THEORY OF H+OH (2-PI) COLLISIONS AND INTER-STELLAR OH MASER ACTION

The role of H atom collisions as a pump for the 18 cm OH maser lines in interstellar sources is considered. Theory of 2Π molecules collision with a doublet-state atom is formulated. Explicit expressions for the interaction matrix between the sublevels of the H(2S) + OH( 2Π) system are derived, and correlated to the H2O Born-Oppenheimer states. The interaction matrix thus derived is used to obtain cross-sections and rate constants between (and within) the j = 3/2 and J = 5/2 rotational manifolds, using the exponential Born method. The H + OH collision is shown to selectively excite the upper, (ε = + 1), Λ-doubled state of the j = 5/2 manifold. This selectivity is shown to result from the attractive nature of the X 1A′ component, which is also helpful in bringing about rotational excitation. The repulsive (3A″, 3A′ and B 1A′) components are shown to have smaller propensities for rotational excitation and selectivity.
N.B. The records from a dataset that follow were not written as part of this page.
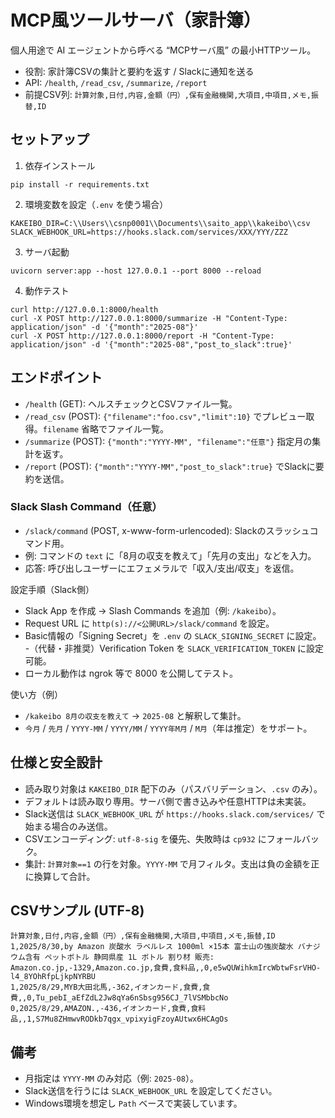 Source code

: # MCP風ツールサーバ（家計簿）

個人用途で AI エージェントから呼べる “MCPサーバ風” の最小HTTPツール。

- 役割: 家計簿CSVの集計と要約を返す / Slackに通知を送る
- API: `/health`, `/read_csv`, `/summarize`, `/report`
- 前提CSV列: `計算対象,日付,内容,金額（円）,保有金融機関,大項目,中項目,メモ,振替,ID`

## セットアップ

1) 依存インストール

```
pip install -r requirements.txt
```

2) 環境変数を設定（`.env` を使う場合）

```
KAKEIBO_DIR=C:\\Users\\csnp0001\\Documents\\saito_app\\kakeibo\\csv
SLACK_WEBHOOK_URL=https://hooks.slack.com/services/XXX/YYY/ZZZ
```

3) サーバ起動

```
uvicorn server:app --host 127.0.0.1 --port 8000 --reload
```

4) 動作テスト

```
curl http://127.0.0.1:8000/health
curl -X POST http://127.0.0.1:8000/summarize -H "Content-Type: application/json" -d '{"month":"2025-08"}'
curl -X POST http://127.0.0.1:8000/report -H "Content-Type: application/json" -d '{"month":"2025-08","post_to_slack":true}'
```

## エンドポイント

- `/health` (GET): ヘルスチェックとCSVファイル一覧。
- `/read_csv` (POST): `{"filename":"foo.csv","limit":10}` でプレビュー取得。`filename` 省略でファイル一覧。
- `/summarize` (POST): `{"month":"YYYY-MM", "filename":"任意"}` 指定月の集計を返す。
- `/report` (POST): `{"month":"YYYY-MM","post_to_slack":true}` でSlackに要約を送信。

### Slack Slash Command（任意）

- `/slack/command` (POST, x-www-form-urlencoded): Slackのスラッシュコマンド用。
- 例: コマンドの `text` に「8月の収支を教えて」「先月の支出」などを入力。
- 応答: 呼び出しユーザーにエフェメラルで「収入/支出/収支」を返信。

設定手順（Slack側）
- Slack App を作成 → Slash Commands を追加（例: `/kakeibo`）。
- Request URL に `http(s)://<公開URL>/slack/command` を設定。
- Basic情報の「Signing Secret」を `.env` の `SLACK_SIGNING_SECRET` に設定。
-（代替・非推奨）Verification Token を `SLACK_VERIFICATION_TOKEN` に設定可能。
- ローカル動作は ngrok 等で 8000 を公開してテスト。

使い方（例）
- `/kakeibo 8月の収支を教えて` → `2025-08` と解釈して集計。
- `今月` / `先月` / `YYYY-MM` / `YYYY/MM` / `YYYY年M月` / `M月`（年は推定）をサポート。

## 仕様と安全設計

- 読み取り対象は `KAKEIBO_DIR` 配下のみ（パスバリデーション、`.csv` のみ）。
- デフォルトは読み取り専用。サーバ側で書き込みや任意HTTPは未実装。
- Slack送信は `SLACK_WEBHOOK_URL` が `https://hooks.slack.com/services/` で始まる場合のみ送信。
- CSVエンコーディング: `utf-8-sig` を優先、失敗時は `cp932` にフォールバック。
- 集計: `計算対象==1` の行を対象。`YYYY-MM` で月フィルタ。支出は負の金額を正に換算して合計。

## CSVサンプル (UTF-8)

```
計算対象,日付,内容,金額（円）,保有金融機関,大項目,中項目,メモ,振替,ID
1,2025/8/30,by Amazon 炭酸水 ラベルレス 1000ml ×15本 富士山の強炭酸水 バナジウム含有 ペットボトル 静岡県産 1L ボトル 割り材 販売: Amazon.co.jp,-1329,Amazon.co.jp,食費,食料品,,0,e5wQUWihkmIrcWbtwFsrVHO-l4_8YOhRfpLjkpNYRBU
1,2025/8/29,MYB大田北馬,-362,イオンカード,食費,食費,,0,Tu_pebI_aEfZdL2Jw8qYa6nSbsg956CJ_7lVSMbbcNo
0,2025/8/29,AMAZON.,-436,イオンカード,食費,食料品,,1,S7Mu8ZHmwvRODkb7qgx_vpixyigFzoyAUtwx6HCAgOs
```

## 備考

- 月指定は `YYYY-MM` のみ対応（例: `2025-08`）。
- Slack送信を行うには `SLACK_WEBHOOK_URL` を設定してください。
- Windows環境を想定し `Path` ベースで実装しています。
The collisional rate constants are used in a simple cloud model, in which radiative decay and effects of background radiation are also incorporated. The model is solved for a wide range of H atom densities. Nonthermal, and often inverted, Λ level populations are shown to exist for a large variety of kinetic temperatures and densities, thus suggesting that collisions with H serve as a major pump source of all four 18 cm emission lines. © 1979 American Institute of Physics.